**ABOUT THIS TASK**. Return the data below exactly, but only from the line containing "Segurança da Informação" through the line containing "## 🤝 Vamos Colaborar!", with both of those lines included.

(Beginning of THE RECORDS)

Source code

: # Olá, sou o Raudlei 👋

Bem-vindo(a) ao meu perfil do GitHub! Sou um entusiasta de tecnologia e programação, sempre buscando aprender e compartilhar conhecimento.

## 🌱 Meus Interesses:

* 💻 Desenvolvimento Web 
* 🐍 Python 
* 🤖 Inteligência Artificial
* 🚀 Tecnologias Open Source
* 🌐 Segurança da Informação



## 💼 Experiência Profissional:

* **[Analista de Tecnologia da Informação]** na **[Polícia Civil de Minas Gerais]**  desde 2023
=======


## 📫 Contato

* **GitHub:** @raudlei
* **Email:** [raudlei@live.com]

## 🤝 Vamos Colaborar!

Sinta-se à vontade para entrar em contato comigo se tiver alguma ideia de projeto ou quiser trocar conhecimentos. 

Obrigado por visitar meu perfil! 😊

(End of THE RECORDS)

**WRITTEN RESPONSE**.
* 🌐 Segurança da Informação



## 💼 Experiência Profissional:

* **[Analista de Tecnologia da Informação]** na **[Polícia Civil de Minas Gerais]**  desde 2023
=======


## 📫 Contato

* **GitHub:** @raudlei
* **Email:** [raudlei@live.com]

## 🤝 Vamos Colaborar!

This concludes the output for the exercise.